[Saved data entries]
——————————

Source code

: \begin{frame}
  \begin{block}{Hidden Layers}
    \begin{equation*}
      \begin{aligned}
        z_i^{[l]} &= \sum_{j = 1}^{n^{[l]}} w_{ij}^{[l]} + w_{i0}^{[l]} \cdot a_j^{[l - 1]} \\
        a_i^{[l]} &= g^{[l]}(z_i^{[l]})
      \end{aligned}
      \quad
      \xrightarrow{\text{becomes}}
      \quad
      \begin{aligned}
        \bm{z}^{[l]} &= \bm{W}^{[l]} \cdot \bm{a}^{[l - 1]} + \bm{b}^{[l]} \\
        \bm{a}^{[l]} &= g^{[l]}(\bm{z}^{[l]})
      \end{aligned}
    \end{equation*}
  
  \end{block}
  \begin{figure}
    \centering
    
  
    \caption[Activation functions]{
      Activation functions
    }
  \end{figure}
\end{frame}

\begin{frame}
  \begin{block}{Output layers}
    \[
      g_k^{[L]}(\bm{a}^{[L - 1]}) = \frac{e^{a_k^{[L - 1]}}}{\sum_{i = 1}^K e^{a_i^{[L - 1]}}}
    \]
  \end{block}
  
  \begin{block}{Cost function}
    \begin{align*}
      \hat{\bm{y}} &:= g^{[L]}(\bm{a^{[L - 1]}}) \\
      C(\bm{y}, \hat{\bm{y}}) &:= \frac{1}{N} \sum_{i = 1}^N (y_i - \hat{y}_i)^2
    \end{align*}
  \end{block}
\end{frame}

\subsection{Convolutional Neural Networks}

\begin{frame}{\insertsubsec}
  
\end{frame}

——————————

◆ Task directions ◆
If a line appears above, it belongs in your answer, printed exactly.

◆ Your solution ◆
Source code

: \begin{frame}
  \begin{block}{Hidden Layers}
    \begin{equation*}
      \begin{aligned}
        z_i^{[l]} &= \sum_{j = 1}^{n^{[l]}} w_{ij}^{[l]} + w_{i0}^{[l]} \cdot a_j^{[l - 1]} \\
        a_i^{[l]} &= g^{[l]}(z_i^{[l]})
      \end{aligned}
      \quad
      \xrightarrow{\text{becomes}}
      \quad
      \begin{aligned}
        \bm{z}^{[l]} &= \bm{W}^{[l]} \cdot \bm{a}^{[l - 1]} + \bm{b}^{[l]} \\
        \bm{a}^{[l]} &= g^{[l]}(\bm{z}^{[l]})
      \end{aligned}
    \end{equation*}
  
  \end{block}
  \begin{figure}
    \centering
    
  
    \caption[Activation functions]{
      Activation functions
    }
  \end{figure}
\end{frame}

\begin{frame}
  \begin{block}{Output layers}
    \[
      g_k^{[L]}(\bm{a}^{[L - 1]}) = \frac{e^{a_k^{[L - 1]}}}{\sum_{i = 1}^K e^{a_i^{[L - 1]}}}
    \]
  \end{block}
  
  \begin{block}{Cost function}
    \begin{align*}
      \hat{\bm{y}} &:= g^{[L]}(\bm{a^{[L - 1]}}) \\
      C(\bm{y}, \hat{\bm{y}}) &:= \frac{1}{N} \sum_{i = 1}^N (y_i - \hat{y}_i)^2
    \end{align*}
  \end{block}
\end{frame}

\subsection{Convolutional Neural Networks}

\begin{frame}{\insertsubsec}
  
\end{frame}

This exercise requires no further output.